(Stored data)
# # # # #
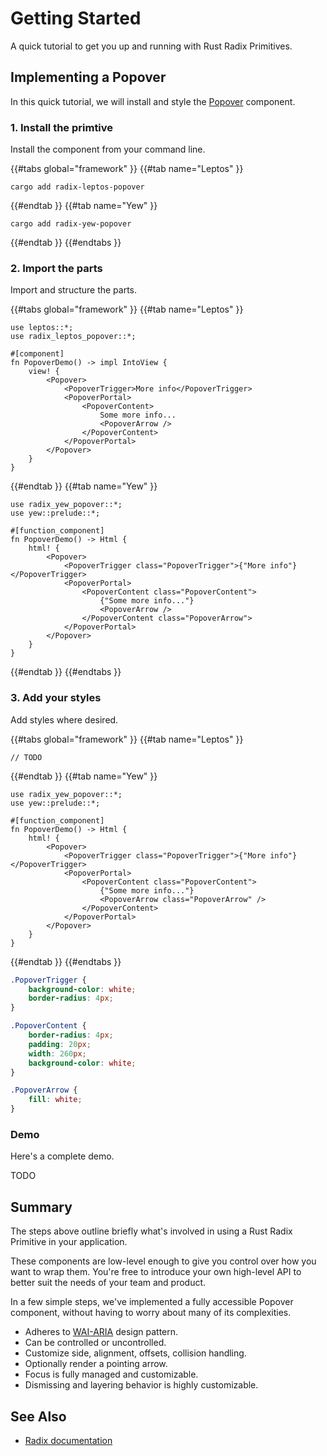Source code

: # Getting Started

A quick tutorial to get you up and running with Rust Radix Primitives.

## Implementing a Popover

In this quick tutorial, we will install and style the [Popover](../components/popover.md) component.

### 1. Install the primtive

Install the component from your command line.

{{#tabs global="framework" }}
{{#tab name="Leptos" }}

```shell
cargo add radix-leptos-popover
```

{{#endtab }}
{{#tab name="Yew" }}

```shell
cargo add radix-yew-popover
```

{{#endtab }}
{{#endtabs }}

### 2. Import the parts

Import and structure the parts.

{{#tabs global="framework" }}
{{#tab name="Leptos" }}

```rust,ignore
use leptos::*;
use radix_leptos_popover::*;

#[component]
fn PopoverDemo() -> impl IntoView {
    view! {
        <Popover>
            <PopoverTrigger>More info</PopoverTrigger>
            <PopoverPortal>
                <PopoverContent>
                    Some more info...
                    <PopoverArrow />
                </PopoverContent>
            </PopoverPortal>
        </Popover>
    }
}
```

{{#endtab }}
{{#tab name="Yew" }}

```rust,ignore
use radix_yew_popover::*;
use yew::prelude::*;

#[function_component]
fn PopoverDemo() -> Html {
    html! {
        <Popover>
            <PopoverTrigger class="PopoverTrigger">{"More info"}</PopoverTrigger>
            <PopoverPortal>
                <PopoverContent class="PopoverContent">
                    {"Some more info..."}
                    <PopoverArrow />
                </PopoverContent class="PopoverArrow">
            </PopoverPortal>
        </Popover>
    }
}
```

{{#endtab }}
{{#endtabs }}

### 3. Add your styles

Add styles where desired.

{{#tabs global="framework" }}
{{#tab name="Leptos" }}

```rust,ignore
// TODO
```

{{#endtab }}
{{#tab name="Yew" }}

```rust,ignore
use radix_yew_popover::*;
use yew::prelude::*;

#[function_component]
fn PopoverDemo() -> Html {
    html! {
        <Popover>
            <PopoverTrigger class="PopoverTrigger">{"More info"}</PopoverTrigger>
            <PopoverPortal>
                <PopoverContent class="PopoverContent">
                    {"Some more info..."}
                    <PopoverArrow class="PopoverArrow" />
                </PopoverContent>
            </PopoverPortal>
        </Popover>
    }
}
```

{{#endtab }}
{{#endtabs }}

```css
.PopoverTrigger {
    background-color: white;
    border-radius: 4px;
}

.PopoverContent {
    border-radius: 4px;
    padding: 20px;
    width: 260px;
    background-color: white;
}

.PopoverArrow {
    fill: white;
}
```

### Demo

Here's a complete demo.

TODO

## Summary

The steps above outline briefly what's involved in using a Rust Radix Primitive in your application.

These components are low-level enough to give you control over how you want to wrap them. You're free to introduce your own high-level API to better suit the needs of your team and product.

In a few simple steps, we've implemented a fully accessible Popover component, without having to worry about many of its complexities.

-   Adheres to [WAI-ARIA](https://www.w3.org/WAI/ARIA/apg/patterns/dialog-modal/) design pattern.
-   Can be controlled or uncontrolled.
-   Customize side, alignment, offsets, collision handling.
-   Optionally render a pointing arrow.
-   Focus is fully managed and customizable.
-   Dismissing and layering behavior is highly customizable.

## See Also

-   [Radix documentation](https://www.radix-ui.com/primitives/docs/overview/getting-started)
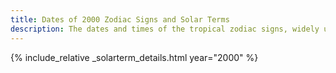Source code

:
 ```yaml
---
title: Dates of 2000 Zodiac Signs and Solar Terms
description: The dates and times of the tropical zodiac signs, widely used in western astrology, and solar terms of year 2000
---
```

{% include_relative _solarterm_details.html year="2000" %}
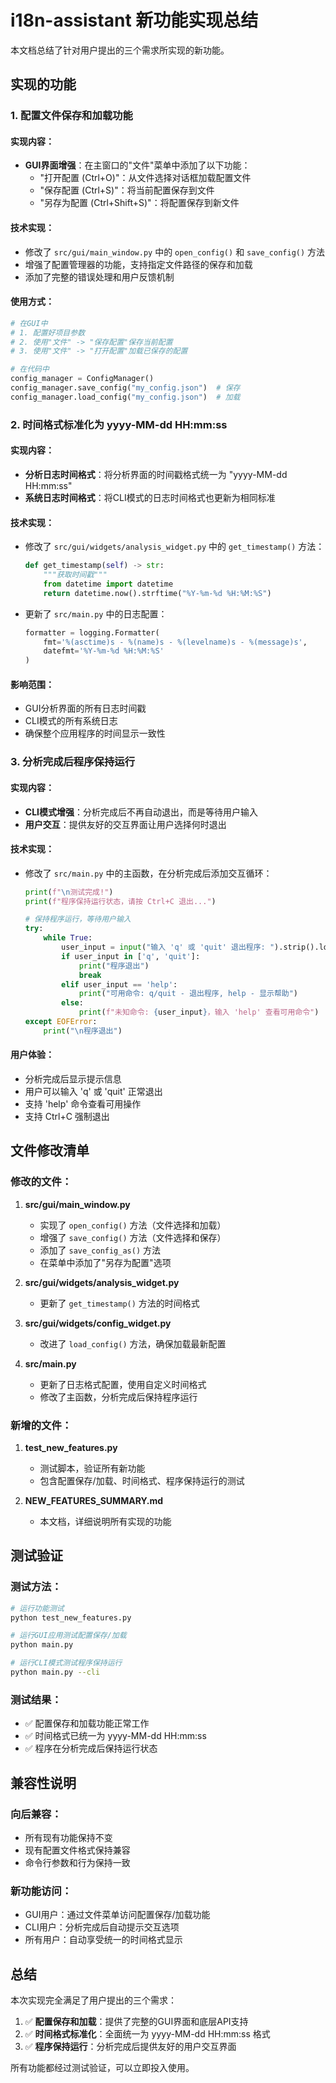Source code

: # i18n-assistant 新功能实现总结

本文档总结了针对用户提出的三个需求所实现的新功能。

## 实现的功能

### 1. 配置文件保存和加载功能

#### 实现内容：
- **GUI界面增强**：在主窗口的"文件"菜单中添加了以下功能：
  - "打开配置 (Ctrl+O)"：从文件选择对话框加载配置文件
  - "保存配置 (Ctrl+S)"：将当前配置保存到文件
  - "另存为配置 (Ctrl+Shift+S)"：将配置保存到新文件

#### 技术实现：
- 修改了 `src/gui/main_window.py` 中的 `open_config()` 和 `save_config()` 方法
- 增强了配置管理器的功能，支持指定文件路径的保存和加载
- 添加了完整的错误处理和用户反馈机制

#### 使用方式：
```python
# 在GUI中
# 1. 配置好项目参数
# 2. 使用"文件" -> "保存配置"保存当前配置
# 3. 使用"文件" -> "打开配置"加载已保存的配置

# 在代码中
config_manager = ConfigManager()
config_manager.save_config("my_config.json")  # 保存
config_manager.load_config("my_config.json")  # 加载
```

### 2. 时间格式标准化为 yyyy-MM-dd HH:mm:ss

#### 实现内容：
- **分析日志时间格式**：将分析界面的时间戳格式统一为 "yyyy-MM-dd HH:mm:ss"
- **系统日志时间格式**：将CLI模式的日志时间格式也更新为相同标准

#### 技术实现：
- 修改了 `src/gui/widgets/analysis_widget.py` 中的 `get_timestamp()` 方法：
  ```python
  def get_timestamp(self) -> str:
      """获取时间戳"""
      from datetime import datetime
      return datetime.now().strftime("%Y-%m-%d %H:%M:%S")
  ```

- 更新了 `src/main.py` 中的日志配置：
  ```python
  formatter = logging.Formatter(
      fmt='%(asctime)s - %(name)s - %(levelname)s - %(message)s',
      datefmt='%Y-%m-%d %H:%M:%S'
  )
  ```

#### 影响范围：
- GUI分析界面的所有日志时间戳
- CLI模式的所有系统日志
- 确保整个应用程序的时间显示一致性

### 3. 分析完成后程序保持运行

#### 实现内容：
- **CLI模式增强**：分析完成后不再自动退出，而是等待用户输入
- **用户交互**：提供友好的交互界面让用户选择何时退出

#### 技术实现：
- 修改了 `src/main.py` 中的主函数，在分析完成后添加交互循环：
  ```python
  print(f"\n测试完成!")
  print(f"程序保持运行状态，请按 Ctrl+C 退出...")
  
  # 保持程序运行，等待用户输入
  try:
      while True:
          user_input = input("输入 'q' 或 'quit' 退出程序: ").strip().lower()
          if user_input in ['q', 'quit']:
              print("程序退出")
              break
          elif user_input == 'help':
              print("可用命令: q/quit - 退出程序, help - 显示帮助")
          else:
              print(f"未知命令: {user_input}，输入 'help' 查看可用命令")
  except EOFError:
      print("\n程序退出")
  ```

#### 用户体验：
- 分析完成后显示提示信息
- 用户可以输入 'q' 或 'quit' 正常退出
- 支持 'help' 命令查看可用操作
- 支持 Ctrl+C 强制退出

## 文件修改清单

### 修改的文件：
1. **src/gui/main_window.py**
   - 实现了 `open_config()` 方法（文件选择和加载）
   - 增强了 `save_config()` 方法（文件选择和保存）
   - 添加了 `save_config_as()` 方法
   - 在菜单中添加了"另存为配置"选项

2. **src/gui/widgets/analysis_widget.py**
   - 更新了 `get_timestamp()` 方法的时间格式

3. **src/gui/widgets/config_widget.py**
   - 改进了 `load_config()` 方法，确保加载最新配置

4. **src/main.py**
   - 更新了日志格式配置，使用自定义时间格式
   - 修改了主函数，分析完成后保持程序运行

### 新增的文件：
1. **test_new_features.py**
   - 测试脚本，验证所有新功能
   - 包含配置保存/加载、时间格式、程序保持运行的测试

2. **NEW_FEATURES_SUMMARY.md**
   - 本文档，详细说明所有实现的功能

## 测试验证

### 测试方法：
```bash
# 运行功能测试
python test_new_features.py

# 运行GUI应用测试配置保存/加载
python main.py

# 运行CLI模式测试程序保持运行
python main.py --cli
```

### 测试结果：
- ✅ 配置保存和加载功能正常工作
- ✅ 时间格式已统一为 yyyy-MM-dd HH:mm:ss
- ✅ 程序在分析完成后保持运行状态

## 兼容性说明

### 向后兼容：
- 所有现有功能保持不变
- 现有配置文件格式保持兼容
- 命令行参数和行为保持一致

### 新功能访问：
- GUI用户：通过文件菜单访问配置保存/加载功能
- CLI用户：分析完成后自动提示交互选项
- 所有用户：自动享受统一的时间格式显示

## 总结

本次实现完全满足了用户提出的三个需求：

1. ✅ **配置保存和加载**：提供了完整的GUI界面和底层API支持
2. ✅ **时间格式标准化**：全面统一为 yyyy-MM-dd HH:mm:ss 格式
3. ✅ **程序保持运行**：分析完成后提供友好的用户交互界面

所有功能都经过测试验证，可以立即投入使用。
# # # # #
### [EXERCISE]
Your task is to restate, word for word, the line with "- 所有现有功能保持不变" and all lines after it, ending with the last line of the data.

### [TASK RESPONSE]
- 所有现有功能保持不变
- 现有配置文件格式保持兼容
- 命令行参数和行为保持一致

### 新功能访问：
- GUI用户：通过文件菜单访问配置保存/加载功能
- CLI用户：分析完成后自动提示交互选项
- 所有用户：自动享受统一的时间格式显示

## 总结

本次实现完全满足了用户提出的三个需求：

1. ✅ **配置保存和加载**：提供了完整的GUI界面和底层API支持
2. ✅ **时间格式标准化**：全面统一为 yyyy-MM-dd HH:mm:ss 格式
3. ✅ **程序保持运行**：分析完成后提供友好的用户交互界面

所有功能都经过测试验证，可以立即投入使用。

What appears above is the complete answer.